The South Coast Air Quality Management District (SCAQMD) is currently under considerable scrutiny due to its proposed tax, which is projected to raise $1 billion per year for up to 15 years in order to fund air quality improvements in the South Coast Air Basin (SCAB).
The South Coast Air Basin refers to a 10,000 sq. mile area that includes all of Orange County and the urban regions of San Bernardino, Los Angeles, and Riverside, CA. This area is known for having some of the worst quality air in the country due to population, sunshine, traffic congestion, and shipping and logistics at two major ports – the ports of Los Angeles and Long Beach.
The South Coast Air Quality Management District (SCAQMD) is one of California’s 35 Air Management Districts that monitor and regulate air pollution within the state. The SCAQMD has jurisdiction over SCAB where it regulates permitting and performs compliance data collection, inspections, and audits for over 28,000 businesses. As a result of SCAB’s frequently poor air quality ratings, the SCAQMD often finds itself in the news.

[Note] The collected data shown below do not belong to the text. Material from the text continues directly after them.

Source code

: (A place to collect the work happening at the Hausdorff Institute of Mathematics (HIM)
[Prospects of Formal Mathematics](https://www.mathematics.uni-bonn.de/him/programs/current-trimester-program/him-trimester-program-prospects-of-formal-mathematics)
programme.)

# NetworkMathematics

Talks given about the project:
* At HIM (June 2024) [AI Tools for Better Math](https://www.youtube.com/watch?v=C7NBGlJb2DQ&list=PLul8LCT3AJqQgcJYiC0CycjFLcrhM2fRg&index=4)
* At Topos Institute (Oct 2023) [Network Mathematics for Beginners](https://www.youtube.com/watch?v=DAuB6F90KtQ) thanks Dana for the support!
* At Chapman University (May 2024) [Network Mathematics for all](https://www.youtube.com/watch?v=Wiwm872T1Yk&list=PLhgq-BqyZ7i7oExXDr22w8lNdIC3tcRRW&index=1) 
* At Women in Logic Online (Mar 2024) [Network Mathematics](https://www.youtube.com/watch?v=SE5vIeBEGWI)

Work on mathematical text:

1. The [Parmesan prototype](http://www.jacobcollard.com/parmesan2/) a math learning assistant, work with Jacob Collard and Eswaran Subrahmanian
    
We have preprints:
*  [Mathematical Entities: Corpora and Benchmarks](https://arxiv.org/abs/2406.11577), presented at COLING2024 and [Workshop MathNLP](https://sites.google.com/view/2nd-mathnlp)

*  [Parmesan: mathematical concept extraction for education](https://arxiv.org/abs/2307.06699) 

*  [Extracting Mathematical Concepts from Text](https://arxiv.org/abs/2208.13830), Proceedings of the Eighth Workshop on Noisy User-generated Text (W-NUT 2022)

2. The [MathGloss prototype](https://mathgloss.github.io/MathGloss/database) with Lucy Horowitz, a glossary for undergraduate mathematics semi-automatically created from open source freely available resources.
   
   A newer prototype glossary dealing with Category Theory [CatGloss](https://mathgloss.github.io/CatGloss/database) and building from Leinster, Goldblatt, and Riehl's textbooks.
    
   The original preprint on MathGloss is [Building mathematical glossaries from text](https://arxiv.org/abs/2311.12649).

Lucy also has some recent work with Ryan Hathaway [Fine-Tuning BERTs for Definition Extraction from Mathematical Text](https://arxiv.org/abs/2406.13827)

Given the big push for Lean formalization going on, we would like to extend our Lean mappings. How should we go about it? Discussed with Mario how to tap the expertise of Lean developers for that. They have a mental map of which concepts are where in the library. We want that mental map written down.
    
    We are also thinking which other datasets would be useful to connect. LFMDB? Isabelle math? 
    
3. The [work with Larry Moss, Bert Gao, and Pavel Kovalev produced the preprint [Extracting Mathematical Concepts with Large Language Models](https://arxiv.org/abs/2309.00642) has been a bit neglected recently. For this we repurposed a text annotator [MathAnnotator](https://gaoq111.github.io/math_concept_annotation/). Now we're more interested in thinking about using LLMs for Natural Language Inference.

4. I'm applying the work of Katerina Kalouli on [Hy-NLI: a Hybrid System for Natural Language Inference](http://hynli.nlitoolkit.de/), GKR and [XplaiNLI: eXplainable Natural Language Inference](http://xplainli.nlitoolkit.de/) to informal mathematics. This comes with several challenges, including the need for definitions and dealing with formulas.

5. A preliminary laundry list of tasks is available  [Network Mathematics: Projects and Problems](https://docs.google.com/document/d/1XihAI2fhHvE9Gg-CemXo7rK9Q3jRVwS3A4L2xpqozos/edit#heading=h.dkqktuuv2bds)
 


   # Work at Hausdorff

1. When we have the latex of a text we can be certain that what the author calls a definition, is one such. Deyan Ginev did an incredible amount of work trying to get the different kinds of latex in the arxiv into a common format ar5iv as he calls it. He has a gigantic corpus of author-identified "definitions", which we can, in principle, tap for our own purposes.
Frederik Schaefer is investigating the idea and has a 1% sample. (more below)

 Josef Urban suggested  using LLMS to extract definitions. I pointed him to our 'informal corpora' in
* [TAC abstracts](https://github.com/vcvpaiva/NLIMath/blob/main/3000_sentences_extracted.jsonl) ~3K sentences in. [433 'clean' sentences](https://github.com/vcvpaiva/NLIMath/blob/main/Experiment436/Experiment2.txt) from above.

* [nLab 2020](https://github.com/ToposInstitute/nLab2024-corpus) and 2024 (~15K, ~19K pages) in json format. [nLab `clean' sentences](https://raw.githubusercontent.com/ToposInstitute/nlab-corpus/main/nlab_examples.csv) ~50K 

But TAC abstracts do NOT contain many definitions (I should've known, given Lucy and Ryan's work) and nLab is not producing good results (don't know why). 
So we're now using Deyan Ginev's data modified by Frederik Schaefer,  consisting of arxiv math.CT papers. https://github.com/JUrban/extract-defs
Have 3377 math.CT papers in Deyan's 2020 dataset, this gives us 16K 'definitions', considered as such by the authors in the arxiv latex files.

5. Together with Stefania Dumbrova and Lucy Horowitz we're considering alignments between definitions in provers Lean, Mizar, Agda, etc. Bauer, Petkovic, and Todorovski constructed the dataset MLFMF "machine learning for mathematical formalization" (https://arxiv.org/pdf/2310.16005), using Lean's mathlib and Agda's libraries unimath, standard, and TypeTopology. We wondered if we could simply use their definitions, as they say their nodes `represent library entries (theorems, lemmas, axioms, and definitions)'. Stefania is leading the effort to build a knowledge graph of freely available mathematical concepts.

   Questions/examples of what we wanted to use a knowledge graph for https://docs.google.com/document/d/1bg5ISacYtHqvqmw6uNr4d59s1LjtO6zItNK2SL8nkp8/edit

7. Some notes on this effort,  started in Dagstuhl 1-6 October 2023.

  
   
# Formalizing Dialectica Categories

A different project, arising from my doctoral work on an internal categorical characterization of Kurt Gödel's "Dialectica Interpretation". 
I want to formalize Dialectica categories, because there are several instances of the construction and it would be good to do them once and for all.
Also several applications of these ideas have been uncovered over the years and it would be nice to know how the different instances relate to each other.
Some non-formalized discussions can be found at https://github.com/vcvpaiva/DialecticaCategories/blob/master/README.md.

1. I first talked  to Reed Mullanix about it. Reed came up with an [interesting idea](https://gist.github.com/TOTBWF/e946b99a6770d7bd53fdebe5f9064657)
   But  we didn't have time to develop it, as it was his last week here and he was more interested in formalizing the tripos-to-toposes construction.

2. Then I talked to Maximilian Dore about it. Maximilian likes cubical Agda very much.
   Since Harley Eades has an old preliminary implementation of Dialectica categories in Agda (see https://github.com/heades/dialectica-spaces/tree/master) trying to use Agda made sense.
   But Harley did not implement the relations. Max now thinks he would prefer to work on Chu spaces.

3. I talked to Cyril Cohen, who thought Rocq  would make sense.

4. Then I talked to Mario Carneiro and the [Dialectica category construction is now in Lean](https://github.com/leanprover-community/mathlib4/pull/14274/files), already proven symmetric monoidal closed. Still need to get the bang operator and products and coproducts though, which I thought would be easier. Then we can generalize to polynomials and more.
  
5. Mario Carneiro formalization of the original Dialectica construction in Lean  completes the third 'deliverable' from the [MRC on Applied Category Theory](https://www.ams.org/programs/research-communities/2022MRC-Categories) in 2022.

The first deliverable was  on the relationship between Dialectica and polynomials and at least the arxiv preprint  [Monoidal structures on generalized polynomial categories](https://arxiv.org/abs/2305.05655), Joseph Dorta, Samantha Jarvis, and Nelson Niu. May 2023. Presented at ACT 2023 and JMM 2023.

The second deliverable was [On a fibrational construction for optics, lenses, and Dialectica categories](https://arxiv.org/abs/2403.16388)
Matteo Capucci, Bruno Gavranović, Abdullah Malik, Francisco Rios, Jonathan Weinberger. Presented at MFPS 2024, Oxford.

Recently, the SCAQMD proposed a tax on container shipments to fund incentives with the intention of reducing ozone levels. Specifically, the SCAQMD’s goals are to reduce ozone to 80 ppb by 2023 by reducing nitrogen oxide (NOx) emissions by 45%. It then wants to further reduce ozone another 10% to 75 ppb by 2031. To accomplish these goals, the Legislative Committee proposed a tax of $100 per TEU which is estimated to raise $1.1 billion per year. This is in addition to the tax the SCAQMD proposed early this year of $35 per TEU to raise $385 million per year. This tax will provide funds for the deployment of near-zero and zero-emission trucks (which will operate in and out of the L.A./Long Beach ports), cargo handling equipment for the ports, and other incentives for cleaner vessels and locomotives.
As you can imagine, shipping, transportation, distribution, and logistics companies – about 100 of them – strongly oppose these taxes. In a letter to William A. Burke, the Chairman of SCAQMD, these groups said, “How these funds will be collected and what programs they would fund are ill defined, and any analysis on how such fees would impact local businesses and California’s ports as trade gateways is nonexistent.”
Additional proposed uses for the funds include providing incentives to:
- Replace old, dirty trucks – specifically those used for draying containers to and from ports,
- Increase the amount of ships that are “cold ironing” or using shore power in port, and
- To fund “sock on a stack” systems, which refers to capturing and cleaning exhaust fumes coming from docked ships.
The letter went on to claim that these tax proposals have major legal issues and that the SCAQMD was drafted without consideration for the impacts of the taxes on jobs or port competitiveness. The groups also cited how similar past efforts have failed because of the economic injury a heavy tax would cause.
Spokesman Sam Atwood recognized that these goals are rather challenging. However, he did comment that the container fee is part of a “Funding Action Plan” that lists approximately two dozen ways to raise the funds needed to reach these goals. He further pointed out that the container fee is a “concept” and that there currently isn’t any legislation on the table. Legislation that would have to be drafted, proposed, and implemented for the tax to take effect.
When the Pacific Merchant Shipping Association released its March West Coast Trade Report, it announced that it would also adopt the $100 per TEU tax for shipments in and out of the Port of Oakland.
It is yet to be seen whether SCAQMD will enact its proposed tax. If so, it could have a significant negative impact on shipping, transportation, distribution, and logistics companies despite the SCAQMD’s good intentions to improve air quality for residents of Orange County, San Bernardino, L.A., and Riverside, California.